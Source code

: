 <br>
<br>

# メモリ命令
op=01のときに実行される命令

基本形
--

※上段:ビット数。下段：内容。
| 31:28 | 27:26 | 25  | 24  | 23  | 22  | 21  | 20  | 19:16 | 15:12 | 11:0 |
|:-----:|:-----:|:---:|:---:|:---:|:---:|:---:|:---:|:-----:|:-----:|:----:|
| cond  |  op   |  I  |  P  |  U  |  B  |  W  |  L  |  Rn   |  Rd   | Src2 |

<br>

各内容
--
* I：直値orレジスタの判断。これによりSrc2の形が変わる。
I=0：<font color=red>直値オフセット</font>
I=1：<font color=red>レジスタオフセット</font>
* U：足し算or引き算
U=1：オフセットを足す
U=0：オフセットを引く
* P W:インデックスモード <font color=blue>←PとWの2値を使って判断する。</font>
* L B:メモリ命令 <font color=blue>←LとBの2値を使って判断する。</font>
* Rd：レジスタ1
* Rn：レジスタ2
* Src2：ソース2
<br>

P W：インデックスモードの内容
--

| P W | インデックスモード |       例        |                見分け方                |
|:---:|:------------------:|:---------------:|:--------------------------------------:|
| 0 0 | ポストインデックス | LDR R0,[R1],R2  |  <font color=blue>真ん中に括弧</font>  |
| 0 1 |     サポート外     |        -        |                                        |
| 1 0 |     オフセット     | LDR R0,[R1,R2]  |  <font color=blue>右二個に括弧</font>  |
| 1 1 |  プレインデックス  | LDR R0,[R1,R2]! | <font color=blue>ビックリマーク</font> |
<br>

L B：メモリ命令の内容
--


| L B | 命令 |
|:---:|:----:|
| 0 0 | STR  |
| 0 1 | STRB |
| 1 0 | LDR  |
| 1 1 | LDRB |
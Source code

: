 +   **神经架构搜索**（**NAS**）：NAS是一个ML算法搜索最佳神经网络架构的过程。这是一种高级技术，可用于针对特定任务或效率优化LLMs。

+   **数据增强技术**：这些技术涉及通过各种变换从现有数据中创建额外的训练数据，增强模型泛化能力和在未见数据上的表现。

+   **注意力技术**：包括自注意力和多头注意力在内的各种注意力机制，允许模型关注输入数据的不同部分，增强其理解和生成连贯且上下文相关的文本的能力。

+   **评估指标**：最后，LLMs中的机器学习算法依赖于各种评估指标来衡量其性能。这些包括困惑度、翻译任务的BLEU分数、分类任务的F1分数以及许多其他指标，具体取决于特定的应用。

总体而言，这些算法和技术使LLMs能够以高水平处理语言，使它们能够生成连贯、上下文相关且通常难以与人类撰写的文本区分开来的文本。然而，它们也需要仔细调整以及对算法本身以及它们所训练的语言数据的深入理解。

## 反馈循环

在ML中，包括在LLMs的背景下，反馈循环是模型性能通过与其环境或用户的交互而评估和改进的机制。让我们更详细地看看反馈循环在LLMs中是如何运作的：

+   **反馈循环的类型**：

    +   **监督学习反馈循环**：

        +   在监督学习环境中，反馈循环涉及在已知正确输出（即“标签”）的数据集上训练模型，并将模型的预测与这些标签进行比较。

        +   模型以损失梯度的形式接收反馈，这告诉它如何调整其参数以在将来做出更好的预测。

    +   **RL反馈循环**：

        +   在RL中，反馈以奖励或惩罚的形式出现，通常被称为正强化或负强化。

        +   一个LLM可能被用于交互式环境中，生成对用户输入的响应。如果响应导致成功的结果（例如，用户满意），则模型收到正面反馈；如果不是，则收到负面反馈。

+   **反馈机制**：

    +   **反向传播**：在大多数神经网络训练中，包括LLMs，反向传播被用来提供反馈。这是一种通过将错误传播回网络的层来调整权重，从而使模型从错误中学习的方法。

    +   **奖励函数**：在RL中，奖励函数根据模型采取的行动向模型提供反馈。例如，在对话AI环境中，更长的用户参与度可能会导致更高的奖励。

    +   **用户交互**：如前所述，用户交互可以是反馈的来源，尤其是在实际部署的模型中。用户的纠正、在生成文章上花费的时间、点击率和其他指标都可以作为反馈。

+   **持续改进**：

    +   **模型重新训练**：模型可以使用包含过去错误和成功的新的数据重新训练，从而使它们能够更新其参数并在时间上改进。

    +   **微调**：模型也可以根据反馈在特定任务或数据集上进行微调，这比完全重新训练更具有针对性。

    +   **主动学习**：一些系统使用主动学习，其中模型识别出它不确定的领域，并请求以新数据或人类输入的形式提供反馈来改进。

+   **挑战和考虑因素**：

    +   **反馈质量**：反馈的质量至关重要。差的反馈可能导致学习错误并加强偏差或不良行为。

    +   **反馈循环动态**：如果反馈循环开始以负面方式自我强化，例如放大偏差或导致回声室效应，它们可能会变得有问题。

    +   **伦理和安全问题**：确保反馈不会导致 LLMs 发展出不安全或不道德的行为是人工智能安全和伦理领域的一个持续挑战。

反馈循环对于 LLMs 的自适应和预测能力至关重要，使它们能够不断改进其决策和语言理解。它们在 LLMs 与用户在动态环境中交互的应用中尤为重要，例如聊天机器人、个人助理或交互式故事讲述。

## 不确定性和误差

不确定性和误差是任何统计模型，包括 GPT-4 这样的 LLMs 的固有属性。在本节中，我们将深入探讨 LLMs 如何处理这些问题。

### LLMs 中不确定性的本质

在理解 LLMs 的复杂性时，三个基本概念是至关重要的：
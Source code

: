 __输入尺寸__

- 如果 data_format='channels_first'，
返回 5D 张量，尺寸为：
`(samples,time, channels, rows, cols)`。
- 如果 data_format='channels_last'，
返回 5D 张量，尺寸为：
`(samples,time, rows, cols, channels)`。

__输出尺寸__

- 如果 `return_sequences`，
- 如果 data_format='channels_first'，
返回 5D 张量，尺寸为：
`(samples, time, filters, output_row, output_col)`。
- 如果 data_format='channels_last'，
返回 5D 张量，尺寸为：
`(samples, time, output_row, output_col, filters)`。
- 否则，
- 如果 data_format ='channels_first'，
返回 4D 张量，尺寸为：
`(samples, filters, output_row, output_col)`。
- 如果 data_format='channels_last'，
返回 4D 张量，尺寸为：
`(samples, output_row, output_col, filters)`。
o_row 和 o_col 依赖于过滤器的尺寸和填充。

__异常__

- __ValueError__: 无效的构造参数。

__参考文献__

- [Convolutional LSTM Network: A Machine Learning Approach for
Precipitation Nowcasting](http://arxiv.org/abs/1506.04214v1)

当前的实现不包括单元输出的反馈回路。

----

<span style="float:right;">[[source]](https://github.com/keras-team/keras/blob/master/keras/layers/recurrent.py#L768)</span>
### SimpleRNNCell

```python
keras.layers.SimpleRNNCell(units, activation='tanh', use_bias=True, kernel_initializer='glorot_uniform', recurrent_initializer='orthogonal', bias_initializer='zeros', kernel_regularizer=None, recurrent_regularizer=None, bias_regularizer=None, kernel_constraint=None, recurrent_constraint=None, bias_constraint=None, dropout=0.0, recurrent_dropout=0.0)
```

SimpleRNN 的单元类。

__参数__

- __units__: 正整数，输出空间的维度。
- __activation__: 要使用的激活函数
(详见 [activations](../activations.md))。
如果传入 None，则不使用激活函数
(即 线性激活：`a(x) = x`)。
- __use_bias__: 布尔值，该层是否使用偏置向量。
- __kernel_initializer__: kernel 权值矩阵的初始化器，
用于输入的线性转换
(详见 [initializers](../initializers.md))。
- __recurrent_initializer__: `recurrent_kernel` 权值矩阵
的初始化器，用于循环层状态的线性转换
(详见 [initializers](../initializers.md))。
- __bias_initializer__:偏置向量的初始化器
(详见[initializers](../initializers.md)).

☆ ☆ ☆

Every line of the material above must be set down again exactly.

Source code

: <br>
<br>

# メモリ命令
op=01のときに実行される命令

基本形
--

※上段:ビット数。下段：内容。
| 31:28 | 27:26 | 25  | 24  | 23  | 22  | 21  | 20  | 19:16 | 15:12 | 11:0 |
|:-----:|:-----:|:---:|:---:|:---:|:---:|:---:|:---:|:-----:|:-----:|:----:|
| cond  |  op   |  I  |  P  |  U  |  B  |  W  |  L  |  Rn   |  Rd   | Src2 |

<br>

各内容
--
* I：直値orレジスタの判断。これによりSrc2の形が変わる。
I=0：<font color=red>直値オフセット</font>
I=1：<font color=red>レジスタオフセット</font>
* U：足し算or引き算
U=1：オフセットを足す
U=0：オフセットを引く
* P W:インデックスモード <font color=blue>←PとWの2値を使って判断する。</font>
* L B:メモリ命令 <font color=blue>←LとBの2値を使って判断する。</font>
* Rd：レジスタ1
* Rn：レジスタ2
* Src2：ソース2
<br>

P W：インデックスモードの内容
--

| P W | インデックスモード |       例        |                見分け方                |
|:---:|:------------------:|:---------------:|:--------------------------------------:|
| 0 0 | ポストインデックス | LDR R0,[R1],R2  |  <font color=blue>真ん中に括弧</font>  |
| 0 1 |     サポート外     |        -        |                                        |
| 1 0 |     オフセット     | LDR R0,[R1,R2]  |  <font color=blue>右二個に括弧</font>  |
| 1 1 |  プレインデックス  | LDR R0,[R1,R2]! | <font color=blue>ビックリマーク</font> |
<br>

L B：メモリ命令の内容
--


| L B | 命令 |
|:---:|:----:|
| 0 0 | STR  |
| 0 1 | STRB |
| 1 0 | LDR  |
| 1 1 | LDRB |
Source code

: +   **神经架构搜索**（**NAS**）：NAS是一个ML算法搜索最佳神经网络架构的过程。这是一种高级技术，可用于针对特定任务或效率优化LLMs。

+   **数据增强技术**：这些技术涉及通过各种变换从现有数据中创建额外的训练数据，增强模型泛化能力和在未见数据上的表现。

+   **注意力技术**：包括自注意力和多头注意力在内的各种注意力机制，允许模型关注输入数据的不同部分，增强其理解和生成连贯且上下文相关的文本的能力。

+   **评估指标**：最后，LLMs中的机器学习算法依赖于各种评估指标来衡量其性能。这些包括困惑度、翻译任务的BLEU分数、分类任务的F1分数以及许多其他指标，具体取决于特定的应用。

总体而言，这些算法和技术使LLMs能够以高水平处理语言，使它们能够生成连贯、上下文相关且通常难以与人类撰写的文本区分开来的文本。然而，它们也需要仔细调整以及对算法本身以及它们所训练的语言数据的深入理解。

## 反馈循环

在ML中，包括在LLMs的背景下，反馈循环是模型性能通过与其环境或用户的交互而评估和改进的机制。让我们更详细地看看反馈循环在LLMs中是如何运作的：

+   **反馈循环的类型**：

    +   **监督学习反馈循环**：

        +   在监督学习环境中，反馈循环涉及在已知正确输出（即“标签”）的数据集上训练模型，并将模型的预测与这些标签进行比较。

        +   模型以损失梯度的形式接收反馈，这告诉它如何调整其参数以在将来做出更好的预测。

    +   **RL反馈循环**：

        +   在RL中，反馈以奖励或惩罚的形式出现，通常被称为正强化或负强化。

        +   一个LLM可能被用于交互式环境中，生成对用户输入的响应。如果响应导致成功的结果（例如，用户满意），则模型收到正面反馈；如果不是，则收到负面反馈。

+   **反馈机制**：

    +   **反向传播**：在大多数神经网络训练中，包括LLMs，反向传播被用来提供反馈。这是一种通过将错误传播回网络的层来调整权重，从而使模型从错误中学习的方法。

    +   **奖励函数**：在RL中，奖励函数根据模型采取的行动向模型提供反馈。例如，在对话AI环境中，更长的用户参与度可能会导致更高的奖励。

    +   **用户交互**：如前所述，用户交互可以是反馈的来源，尤其是在实际部署的模型中。用户的纠正、在生成文章上花费的时间、点击率和其他指标都可以作为反馈。

+   **持续改进**：

    +   **模型重新训练**：模型可以使用包含过去错误和成功的新的数据重新训练，从而使它们能够更新其参数并在时间上改进。

    +   **微调**：模型也可以根据反馈在特定任务或数据集上进行微调，这比完全重新训练更具有针对性。

    +   **主动学习**：一些系统使用主动学习，其中模型识别出它不确定的领域，并请求以新数据或人类输入的形式提供反馈来改进。

+   **挑战和考虑因素**：

    +   **反馈质量**：反馈的质量至关重要。差的反馈可能导致学习错误并加强偏差或不良行为。

    +   **反馈循环动态**：如果反馈循环开始以负面方式自我强化，例如放大偏差或导致回声室效应，它们可能会变得有问题。

    +   **伦理和安全问题**：确保反馈不会导致 LLMs 发展出不安全或不道德的行为是人工智能安全和伦理领域的一个持续挑战。

反馈循环对于 LLMs 的自适应和预测能力至关重要，使它们能够不断改进其决策和语言理解。它们在 LLMs 与用户在动态环境中交互的应用中尤为重要，例如聊天机器人、个人助理或交互式故事讲述。

## 不确定性和误差

不确定性和误差是任何统计模型，包括 GPT-4 这样的 LLMs 的固有属性。在本节中，我们将深入探讨 LLMs 如何处理这些问题。

### LLMs 中不确定性的本质

在理解 LLMs 的复杂性时，三个基本概念是至关重要的：
Source code

: __输入尺寸__

- 如果 data_format='channels_first'，
返回 5D 张量，尺寸为：
`(samples,time, channels, rows, cols)`。
- 如果 data_format='channels_last'，
返回 5D 张量，尺寸为：
`(samples,time, rows, cols, channels)`。

__输出尺寸__

- 如果 `return_sequences`，
- 如果 data_format='channels_first'，
返回 5D 张量，尺寸为：
`(samples, time, filters, output_row, output_col)`。
- 如果 data_format='channels_last'，
返回 5D 张量，尺寸为：
`(samples, time, output_row, output_col, filters)`。
- 否则，
- 如果 data_format ='channels_first'，
返回 4D 张量，尺寸为：
`(samples, filters, output_row, output_col)`。
- 如果 data_format='channels_last'，
返回 4D 张量，尺寸为：
`(samples, output_row, output_col, filters)`。
o_row 和 o_col 依赖于过滤器的尺寸和填充。

__异常__

- __ValueError__: 无效的构造参数。

__参考文献__

- [Convolutional LSTM Network: A Machine Learning Approach for
Precipitation Nowcasting](http://arxiv.org/abs/1506.04214v1)

当前的实现不包括单元输出的反馈回路。

----

<span style="float:right;">[[source]](https://github.com/keras-team/keras/blob/master/keras/layers/recurrent.py#L768)</span>
### SimpleRNNCell

```python
keras.layers.SimpleRNNCell(units, activation='tanh', use_bias=True, kernel_initializer='glorot_uniform', recurrent_initializer='orthogonal', bias_initializer='zeros', kernel_regularizer=None, recurrent_regularizer=None, bias_regularizer=None, kernel_constraint=None, recurrent_constraint=None, bias_constraint=None, dropout=0.0, recurrent_dropout=0.0)
```

SimpleRNN 的单元类。

__参数__

- __units__: 正整数，输出空间的维度。
- __activation__: 要使用的激活函数
(详见 [activations](../activations.md))。
如果传入 None，则不使用激活函数
(即 线性激活：`a(x) = x`)。
- __use_bias__: 布尔值，该层是否使用偏置向量。
- __kernel_initializer__: kernel 权值矩阵的初始化器，
用于输入的线性转换
(详见 [initializers](../initializers.md))。
- __recurrent_initializer__: `recurrent_kernel` 权值矩阵
的初始化器，用于循环层状态的线性转换
(详见 [initializers](../initializers.md))。
- __bias_initializer__:偏置向量的初始化器
(详见[initializers](../initializers.md)).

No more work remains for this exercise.